Location: Dale Bumpers Small Farms Research CenterTitle: Survival of bristly locust (Robinia hispida) in an emulated organic silvopasture) Author
Submitted to: ASA-CSSA-SSSA Annual Meeting Abstracts
Publication Type: Abstract Only
Publication Acceptance Date: 4/18/2012
Publication Date: N/A
Citation: Interpretive Summary:
Technical Abstract: Bristly locust is a native tree legume with an extensive range throughout much of the eastern US and Canada. Bristly locust is about 3 m tall, produces pink flowers, and the branches, petioles, flower stalks, and fruits are covered by soft, inoffensive bristles. Little agronomic research has been conducted on the species, but it might have value as livestock browse. Our objective was to assess its transplant survival in an emulated organic goat silvopasture. The shallow rooted trees were mechanically transplanted from a putatively clonal, natural source area into a warm season grass-legume bermudagrass-sericea lespedeza sward. Due to varying stocking rate in the source area stand and mechanical planting, each of the 237 plots contained a varying number of trees (1 to 4 trees/plot, mean = 1.9 +/- 0.06 trees/plot). Planting stock had mean topped height of 0.77 +/- 0.26 m, and mean basal stem diameter of 22.8 +/- 16.1 mm.

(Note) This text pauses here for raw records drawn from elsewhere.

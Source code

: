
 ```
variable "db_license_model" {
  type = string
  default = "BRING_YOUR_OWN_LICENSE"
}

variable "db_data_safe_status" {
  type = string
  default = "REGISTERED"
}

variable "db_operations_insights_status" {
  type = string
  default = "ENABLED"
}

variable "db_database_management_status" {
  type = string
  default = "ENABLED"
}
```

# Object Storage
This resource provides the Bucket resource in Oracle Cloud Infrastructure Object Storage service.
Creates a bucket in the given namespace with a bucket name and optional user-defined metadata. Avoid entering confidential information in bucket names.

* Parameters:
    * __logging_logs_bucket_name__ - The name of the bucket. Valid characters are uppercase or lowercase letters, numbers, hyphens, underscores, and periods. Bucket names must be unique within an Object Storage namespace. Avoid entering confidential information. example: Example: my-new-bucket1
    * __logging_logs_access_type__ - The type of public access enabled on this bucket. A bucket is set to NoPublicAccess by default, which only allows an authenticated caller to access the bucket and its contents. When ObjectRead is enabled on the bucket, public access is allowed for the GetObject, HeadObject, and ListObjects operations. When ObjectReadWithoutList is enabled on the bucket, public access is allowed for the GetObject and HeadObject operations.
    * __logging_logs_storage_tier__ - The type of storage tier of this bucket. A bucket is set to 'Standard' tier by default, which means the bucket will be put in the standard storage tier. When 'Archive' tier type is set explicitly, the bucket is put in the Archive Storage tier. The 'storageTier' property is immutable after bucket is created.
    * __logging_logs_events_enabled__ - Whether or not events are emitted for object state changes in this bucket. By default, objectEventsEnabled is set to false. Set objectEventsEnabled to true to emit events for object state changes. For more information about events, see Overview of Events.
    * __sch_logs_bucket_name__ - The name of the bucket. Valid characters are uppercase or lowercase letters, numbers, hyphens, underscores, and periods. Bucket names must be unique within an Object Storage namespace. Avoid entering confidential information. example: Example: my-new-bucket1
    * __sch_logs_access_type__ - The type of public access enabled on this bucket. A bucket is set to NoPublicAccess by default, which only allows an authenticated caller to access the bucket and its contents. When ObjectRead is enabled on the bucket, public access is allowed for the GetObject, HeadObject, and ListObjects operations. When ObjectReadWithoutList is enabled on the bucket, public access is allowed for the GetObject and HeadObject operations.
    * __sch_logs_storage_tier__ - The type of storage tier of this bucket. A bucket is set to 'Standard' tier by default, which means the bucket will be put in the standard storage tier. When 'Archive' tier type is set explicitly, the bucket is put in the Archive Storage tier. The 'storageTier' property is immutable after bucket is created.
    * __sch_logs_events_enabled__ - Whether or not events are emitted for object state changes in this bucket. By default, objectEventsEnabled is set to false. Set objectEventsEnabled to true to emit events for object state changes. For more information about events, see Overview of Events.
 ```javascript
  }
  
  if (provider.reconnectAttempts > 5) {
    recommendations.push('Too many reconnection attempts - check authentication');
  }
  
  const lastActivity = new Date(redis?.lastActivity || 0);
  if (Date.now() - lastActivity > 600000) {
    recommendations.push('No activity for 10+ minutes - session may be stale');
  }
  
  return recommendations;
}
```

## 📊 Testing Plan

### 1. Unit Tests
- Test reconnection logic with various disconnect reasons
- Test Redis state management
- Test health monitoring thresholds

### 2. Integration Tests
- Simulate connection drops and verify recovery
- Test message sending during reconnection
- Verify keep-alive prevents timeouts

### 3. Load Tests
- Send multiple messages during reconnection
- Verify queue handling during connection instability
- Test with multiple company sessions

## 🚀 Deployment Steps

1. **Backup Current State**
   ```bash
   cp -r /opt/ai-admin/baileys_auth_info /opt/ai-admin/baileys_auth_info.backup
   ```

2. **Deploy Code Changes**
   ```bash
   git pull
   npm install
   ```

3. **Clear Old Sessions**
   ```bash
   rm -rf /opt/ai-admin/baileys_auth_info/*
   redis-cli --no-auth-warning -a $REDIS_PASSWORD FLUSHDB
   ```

Number of live trees/plot at 5 months and 1 year post-planting (1.3 trees/plot on each date) was about half that at planting (2.5 trees/plot). However, extensive shoot proliferation occurred at 2 years, when there was more than twice the live shoots as at planting (mean of 5.3 shoots/plot, range 0 to 26 shoots/plot). Mean radial spread of rhizomes at 2 years was 1.4 m (range 0.5 to 2.4 m). Bristly locust was well suited for organic livestock browse because of good survival and shoot proliferation in competition with existing herbage. Mature Spanish meat goats readily browsed bristly locust during a brief, 7 d, grazing period. Goats on such silvopastures would likely control spread and risk of accidental escape by browsing the tender, recently emerged shoots. Further research is needed on nutritive value, presence/absence of anti-nutritional factors, anthelmintic properties, and grazing management.